[[ Given records open ]]

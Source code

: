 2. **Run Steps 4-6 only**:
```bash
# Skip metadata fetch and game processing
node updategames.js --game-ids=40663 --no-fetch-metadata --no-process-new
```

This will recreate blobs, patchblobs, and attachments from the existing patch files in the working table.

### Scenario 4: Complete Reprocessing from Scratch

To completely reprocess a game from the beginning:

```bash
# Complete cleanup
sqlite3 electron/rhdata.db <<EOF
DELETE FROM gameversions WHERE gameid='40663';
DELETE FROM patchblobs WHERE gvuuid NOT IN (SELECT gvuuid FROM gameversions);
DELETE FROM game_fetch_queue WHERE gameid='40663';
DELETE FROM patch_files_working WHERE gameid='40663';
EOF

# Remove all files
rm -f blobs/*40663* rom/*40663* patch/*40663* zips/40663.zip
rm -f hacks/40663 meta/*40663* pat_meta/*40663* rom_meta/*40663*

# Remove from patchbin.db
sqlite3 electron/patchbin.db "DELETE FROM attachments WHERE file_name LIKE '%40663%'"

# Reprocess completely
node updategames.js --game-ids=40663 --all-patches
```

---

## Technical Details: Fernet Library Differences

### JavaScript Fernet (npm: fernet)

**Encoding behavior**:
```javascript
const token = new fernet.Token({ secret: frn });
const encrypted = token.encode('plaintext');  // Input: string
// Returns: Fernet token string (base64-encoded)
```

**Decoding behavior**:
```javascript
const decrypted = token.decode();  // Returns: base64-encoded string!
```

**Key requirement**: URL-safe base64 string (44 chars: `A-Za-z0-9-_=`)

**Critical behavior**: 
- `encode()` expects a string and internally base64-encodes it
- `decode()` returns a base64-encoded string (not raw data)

[[ Given records closed ]]

◆ **Task description**: Once more, write out all the data exactly.

◆ **Response area**:
Source code

: 2. **Run Steps 4-6 only**:
```bash
# Skip metadata fetch and game processing
node updategames.js --game-ids=40663 --no-fetch-metadata --no-process-new
```

This will recreate blobs, patchblobs, and attachments from the existing patch files in the working table.

### Scenario 4: Complete Reprocessing from Scratch

To completely reprocess a game from the beginning:

```bash
# Complete cleanup
sqlite3 electron/rhdata.db <<EOF
DELETE FROM gameversions WHERE gameid='40663';
DELETE FROM patchblobs WHERE gvuuid NOT IN (SELECT gvuuid FROM gameversions);
DELETE FROM game_fetch_queue WHERE gameid='40663';
DELETE FROM patch_files_working WHERE gameid='40663';
EOF

# Remove all files
rm -f blobs/*40663* rom/*40663* patch/*40663* zips/40663.zip
rm -f hacks/40663 meta/*40663* pat_meta/*40663* rom_meta/*40663*

# Remove from patchbin.db
sqlite3 electron/patchbin.db "DELETE FROM attachments WHERE file_name LIKE '%40663%'"

# Reprocess completely
node updategames.js --game-ids=40663 --all-patches
```

---

## Technical Details: Fernet Library Differences

### JavaScript Fernet (npm: fernet)

**Encoding behavior**:
```javascript
const token = new fernet.Token({ secret: frn });
const encrypted = token.encode('plaintext');  // Input: string
// Returns: Fernet token string (base64-encoded)
```

**Decoding behavior**:
```javascript
const decrypted = token.decode();  // Returns: base64-encoded string!
```

**Key requirement**: URL-safe base64 string (44 chars: `A-Za-z0-9-_=`)

**Critical behavior**: 
- `encode()` expects a string and internally base64-encodes it
- `decode()` returns a base64-encoded string (not raw data)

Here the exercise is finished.